If you grow up in an unequal society, your actual experience of human relationships is different. Your idea of human nature changes. If you grow up in a consumerist society, you think of human beings as self-interested. In fact, consumerism is so powerful because we're so highly social. It's not that we actually have an overwhelming desire to accumulate property, it's that we're concerned with how we're seen all the time. So actually, we're misunderstanding consumerism. It's not material self-interest, it's that we're so sensitive. We experience ourselves through each other's eyes—and that's the reason for the labels and the clothes and the cars.


The gift in a sense is a symbol that you and I don't compete for the necessities of life. We don't need to fight each other for them. You feel a sense of indebtedness and you reciprocate the gift, which anthropologists have suggested is a sort of basic social contract. That symbolism is still really important: You invite your friends over, sit around the same table, and share food, the basic necessity of life. The symbolism is also there in religious services and communion—these things are very fundamental, very deep.

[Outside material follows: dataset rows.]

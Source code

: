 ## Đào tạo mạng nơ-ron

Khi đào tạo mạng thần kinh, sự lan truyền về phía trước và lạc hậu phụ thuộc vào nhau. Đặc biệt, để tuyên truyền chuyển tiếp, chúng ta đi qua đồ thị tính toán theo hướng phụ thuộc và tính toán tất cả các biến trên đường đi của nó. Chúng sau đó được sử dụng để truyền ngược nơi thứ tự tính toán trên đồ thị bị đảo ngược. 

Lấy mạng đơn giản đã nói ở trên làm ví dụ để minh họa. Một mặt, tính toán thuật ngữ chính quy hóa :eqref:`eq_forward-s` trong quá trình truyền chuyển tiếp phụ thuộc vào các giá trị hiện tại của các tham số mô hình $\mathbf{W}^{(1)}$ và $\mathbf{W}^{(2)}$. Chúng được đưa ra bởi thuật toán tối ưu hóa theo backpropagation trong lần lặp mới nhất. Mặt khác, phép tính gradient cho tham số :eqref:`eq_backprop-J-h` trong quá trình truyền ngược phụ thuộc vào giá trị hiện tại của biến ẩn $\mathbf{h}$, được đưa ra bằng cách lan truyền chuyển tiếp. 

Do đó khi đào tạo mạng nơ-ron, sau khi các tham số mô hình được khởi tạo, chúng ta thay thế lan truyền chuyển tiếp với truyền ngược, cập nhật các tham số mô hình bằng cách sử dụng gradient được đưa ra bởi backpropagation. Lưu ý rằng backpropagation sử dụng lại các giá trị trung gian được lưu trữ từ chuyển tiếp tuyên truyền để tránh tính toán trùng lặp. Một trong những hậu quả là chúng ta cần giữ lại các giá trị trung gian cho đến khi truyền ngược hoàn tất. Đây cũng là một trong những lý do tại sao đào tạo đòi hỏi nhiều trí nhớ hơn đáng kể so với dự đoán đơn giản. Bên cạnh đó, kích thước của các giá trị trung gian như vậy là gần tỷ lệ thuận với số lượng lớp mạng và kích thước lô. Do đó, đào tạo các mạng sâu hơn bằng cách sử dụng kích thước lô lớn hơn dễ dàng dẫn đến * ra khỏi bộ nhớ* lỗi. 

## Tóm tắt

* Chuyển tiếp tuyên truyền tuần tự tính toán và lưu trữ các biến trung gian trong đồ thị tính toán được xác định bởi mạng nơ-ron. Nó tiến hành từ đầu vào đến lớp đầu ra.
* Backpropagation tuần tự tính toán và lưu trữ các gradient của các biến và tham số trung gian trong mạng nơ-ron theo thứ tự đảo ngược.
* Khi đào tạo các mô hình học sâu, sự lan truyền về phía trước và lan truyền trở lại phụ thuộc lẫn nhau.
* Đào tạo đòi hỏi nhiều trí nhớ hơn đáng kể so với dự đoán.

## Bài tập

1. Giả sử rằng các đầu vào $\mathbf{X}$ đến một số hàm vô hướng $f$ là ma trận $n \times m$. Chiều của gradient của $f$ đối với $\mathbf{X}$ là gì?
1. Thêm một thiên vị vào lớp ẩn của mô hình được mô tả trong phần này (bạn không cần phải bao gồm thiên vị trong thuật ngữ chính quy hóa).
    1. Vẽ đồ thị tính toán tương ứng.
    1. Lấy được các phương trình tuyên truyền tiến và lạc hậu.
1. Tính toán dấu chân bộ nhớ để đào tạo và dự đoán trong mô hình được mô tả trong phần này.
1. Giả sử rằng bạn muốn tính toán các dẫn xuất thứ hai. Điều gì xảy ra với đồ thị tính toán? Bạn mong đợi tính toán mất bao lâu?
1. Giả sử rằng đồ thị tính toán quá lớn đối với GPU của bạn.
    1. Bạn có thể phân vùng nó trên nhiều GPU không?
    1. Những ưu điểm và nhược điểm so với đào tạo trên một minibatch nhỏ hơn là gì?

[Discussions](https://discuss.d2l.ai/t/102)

Inequality is a reflection of how strong hierarchies are, how much we share or how much we don't. It shows us which part of our potential we're developing. What game do I play? Have I got to fend for myself? Or have I got to get people to trust me and cooperate with me? Is my survival dependent on good relationships? Are you my rival? Are you going to steal from me? Have I got to keep what I've got, defend it? Or can we share? Human beings can do both. We've lived in the most egalitarian and the most awful, hierarchical, tyrannical societies. It's very interesting that we can measure how unequal societies are and how that can elicit more of certain kinds of behavior.